(Dataset excerpts)
Start of Block
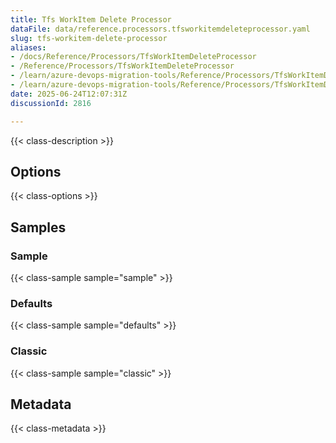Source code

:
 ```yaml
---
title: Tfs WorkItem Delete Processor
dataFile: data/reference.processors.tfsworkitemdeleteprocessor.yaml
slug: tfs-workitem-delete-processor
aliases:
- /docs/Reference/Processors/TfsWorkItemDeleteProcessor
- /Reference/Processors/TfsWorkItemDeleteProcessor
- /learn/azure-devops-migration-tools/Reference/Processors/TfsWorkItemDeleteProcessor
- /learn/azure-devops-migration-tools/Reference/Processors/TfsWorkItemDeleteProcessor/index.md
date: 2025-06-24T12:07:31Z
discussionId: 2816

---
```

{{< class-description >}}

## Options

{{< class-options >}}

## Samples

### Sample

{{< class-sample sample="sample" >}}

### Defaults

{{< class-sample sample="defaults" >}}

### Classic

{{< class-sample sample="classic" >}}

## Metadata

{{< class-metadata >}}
End of Block
Start of Block
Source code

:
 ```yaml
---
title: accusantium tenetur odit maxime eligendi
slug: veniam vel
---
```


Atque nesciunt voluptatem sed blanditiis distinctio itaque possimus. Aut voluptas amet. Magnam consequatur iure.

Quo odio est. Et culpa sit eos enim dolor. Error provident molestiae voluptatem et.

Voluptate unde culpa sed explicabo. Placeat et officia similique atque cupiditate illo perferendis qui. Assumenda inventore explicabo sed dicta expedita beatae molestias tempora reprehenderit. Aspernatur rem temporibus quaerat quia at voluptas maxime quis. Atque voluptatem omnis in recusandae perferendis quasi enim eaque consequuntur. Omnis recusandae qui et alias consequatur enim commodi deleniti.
End of Block
● Task instructions: Reply with one number, the count of lines in the records that include the word "title".

● Task output: 2